Nous penserons alors avec nostalgie aux hivers de notre enfance, au froid piquant des matins de janvier et au ciel si gris qu’un canal s’est pendu. Nous nous souviendrons avec tendresse des embouteillages les jours de neige, des débats sur le manque d’anticipation des communes pour saler les voiries, des discussions avec nos collègues sur notre moral en berne (la faute à l’hiver qui s’éternise). Nous regretterons les vins chauds et les grogs pour soigner les maux de gorges et réchauffer les corps après une longue promenade en Forêt de Soignes par ces belles journées froides mais ensoleillées du mois de février.

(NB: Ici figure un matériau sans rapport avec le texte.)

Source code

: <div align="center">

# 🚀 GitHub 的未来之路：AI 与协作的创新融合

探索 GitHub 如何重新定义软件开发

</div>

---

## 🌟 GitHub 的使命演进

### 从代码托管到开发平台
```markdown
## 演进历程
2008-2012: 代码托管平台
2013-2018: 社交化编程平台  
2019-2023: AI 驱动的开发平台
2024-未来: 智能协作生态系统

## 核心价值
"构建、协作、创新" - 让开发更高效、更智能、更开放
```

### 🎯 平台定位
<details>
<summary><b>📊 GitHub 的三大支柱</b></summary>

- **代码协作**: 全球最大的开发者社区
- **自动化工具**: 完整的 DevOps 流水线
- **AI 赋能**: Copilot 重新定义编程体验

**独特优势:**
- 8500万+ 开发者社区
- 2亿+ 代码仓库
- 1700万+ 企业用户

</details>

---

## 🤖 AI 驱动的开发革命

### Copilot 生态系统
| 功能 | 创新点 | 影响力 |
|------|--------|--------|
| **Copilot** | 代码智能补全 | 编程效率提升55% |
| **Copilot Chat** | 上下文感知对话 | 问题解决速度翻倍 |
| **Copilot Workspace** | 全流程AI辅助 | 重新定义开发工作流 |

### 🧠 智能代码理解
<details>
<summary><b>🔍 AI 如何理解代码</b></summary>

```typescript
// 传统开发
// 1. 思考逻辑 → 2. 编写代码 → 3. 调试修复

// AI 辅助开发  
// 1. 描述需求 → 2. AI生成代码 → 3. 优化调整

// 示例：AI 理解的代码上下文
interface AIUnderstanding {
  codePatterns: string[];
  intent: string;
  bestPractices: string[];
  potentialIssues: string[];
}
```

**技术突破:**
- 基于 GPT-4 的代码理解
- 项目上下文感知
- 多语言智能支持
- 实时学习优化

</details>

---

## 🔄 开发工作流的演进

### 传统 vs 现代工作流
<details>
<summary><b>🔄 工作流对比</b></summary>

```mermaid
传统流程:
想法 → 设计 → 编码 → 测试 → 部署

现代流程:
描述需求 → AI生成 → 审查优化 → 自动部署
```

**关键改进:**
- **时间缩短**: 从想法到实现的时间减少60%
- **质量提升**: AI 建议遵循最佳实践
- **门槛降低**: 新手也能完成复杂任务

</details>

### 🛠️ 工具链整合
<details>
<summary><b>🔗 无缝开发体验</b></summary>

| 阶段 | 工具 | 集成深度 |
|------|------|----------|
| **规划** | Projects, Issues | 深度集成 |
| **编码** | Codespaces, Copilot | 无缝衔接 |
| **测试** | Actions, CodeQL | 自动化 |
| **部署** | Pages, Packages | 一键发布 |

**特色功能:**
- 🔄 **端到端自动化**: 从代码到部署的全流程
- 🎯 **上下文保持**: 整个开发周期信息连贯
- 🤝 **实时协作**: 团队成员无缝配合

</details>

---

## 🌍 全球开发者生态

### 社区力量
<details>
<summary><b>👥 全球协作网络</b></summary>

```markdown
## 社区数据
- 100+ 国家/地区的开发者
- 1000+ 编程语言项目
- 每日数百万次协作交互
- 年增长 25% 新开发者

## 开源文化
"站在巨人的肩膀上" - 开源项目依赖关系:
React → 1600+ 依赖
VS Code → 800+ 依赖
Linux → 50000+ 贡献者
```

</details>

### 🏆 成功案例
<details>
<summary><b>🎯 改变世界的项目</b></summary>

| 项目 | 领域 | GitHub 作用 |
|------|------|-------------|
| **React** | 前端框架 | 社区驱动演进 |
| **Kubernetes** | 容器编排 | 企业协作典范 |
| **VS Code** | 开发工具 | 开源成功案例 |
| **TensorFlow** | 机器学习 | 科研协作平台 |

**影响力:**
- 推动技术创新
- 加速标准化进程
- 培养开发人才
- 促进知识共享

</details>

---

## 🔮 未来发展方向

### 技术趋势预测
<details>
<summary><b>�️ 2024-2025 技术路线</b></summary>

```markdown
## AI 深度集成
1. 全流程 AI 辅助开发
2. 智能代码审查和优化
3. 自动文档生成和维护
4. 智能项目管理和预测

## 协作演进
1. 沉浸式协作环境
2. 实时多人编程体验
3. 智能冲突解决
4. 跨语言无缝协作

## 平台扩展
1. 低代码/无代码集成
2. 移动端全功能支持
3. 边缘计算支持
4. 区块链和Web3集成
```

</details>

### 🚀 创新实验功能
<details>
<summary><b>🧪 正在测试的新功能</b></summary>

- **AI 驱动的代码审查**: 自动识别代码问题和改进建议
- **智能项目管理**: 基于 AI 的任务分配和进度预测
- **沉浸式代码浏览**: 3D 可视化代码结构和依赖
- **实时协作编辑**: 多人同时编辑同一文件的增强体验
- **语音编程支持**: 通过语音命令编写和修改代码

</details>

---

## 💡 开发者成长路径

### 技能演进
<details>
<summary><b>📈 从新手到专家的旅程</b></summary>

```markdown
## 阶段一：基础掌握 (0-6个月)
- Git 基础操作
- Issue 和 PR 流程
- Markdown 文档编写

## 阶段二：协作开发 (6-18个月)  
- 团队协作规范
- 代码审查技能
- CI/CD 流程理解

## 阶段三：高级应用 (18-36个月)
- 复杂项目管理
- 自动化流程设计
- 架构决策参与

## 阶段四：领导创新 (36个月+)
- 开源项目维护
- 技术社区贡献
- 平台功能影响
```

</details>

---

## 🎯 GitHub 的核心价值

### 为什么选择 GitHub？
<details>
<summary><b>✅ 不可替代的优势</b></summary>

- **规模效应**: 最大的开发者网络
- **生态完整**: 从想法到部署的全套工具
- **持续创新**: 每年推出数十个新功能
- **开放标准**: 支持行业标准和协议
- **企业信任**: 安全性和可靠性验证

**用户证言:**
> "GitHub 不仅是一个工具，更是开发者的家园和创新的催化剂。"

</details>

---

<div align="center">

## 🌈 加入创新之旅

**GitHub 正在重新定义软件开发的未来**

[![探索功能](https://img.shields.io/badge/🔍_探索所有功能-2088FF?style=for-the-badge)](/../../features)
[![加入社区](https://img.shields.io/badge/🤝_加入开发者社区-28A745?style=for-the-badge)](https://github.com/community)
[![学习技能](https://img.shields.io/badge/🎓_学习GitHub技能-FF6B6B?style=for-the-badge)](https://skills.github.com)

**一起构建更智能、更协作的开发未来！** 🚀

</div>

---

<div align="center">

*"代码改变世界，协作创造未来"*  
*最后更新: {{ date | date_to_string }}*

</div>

Nous rêverons au retour des saisons telles que nous les avons connues autrefois, avec de vrais hivers et de vrais étés, l’annonce du printemps par les hirondelles et l’arrivée de l’automne avec la récolte des pommes dans les vergers.
Comme je suis de nature profondément positive, je n’ai pas envie de croire que nous allons droit dans le mur. Je n’ai pas envie de dire à mes enfants que leur avenir est aujourd’hui en jeu, que demain sera forcément plus difficile qu’aujourd’hui. Je ne veux pas arracher à Thomas son rêve de devenir photographe animalier ni devoir expliquer à Camille qu’un jour les merles ne feront plus leur nid dans notre jardin. Je ne veux pas en faire des êtres dépressifs ou en colère mais je ne veux pas non plus leur mentir!
Je veux avant tout leur donner le plaisir des choses simples, leur montrer que nous ne sommes rien sans la nature qui nous entoure, les convaincre que les relations humaines sont plus précieuses que tout autre bien. Je souhaite que la curiosité les guide dans leur existence, avec le bonheur d’apprendre et d’élargir leurs connaissances sans limite. Je veux les armer à penser par eux-mêmes, à ne pas se laisser abrutir par des chimères vides de sens, à regarder le monde et les êtres qu’ils côtoient avec bienveillance et indulgence. Je souhaite qu’ils se mettent toujours du côté des plus faibles, que leurs seules exigences soient celles guidées par le coeur, qu’ils s’engagent pleinement dans ce qu’ils entreprennent et qu’ils ne renoncent jamais aux rêves qu’ils ont construits. Je veux qu’ils soient libres d’agir et de penser mais toujours dans le respect des autres et du monde qui les entoure. Je veux leur expliquer pourquoi et comment nous en sommes arrivés là et quelles sont les solutions que nous pouvons leur proposer pour continuer à avancer. Je ne veux pas qu’ils renoncent mais au contraire qu’ils posent chaque jour des actes qui les rendent plus forts, qui les préparent à vivre dans un monde différent de celui que nous avons connu. Je souhaite qu’ils soient armés pour atteindre l’impossible, pour résister à l’insoutenable, pour donner du sens à ce qu’ils sont.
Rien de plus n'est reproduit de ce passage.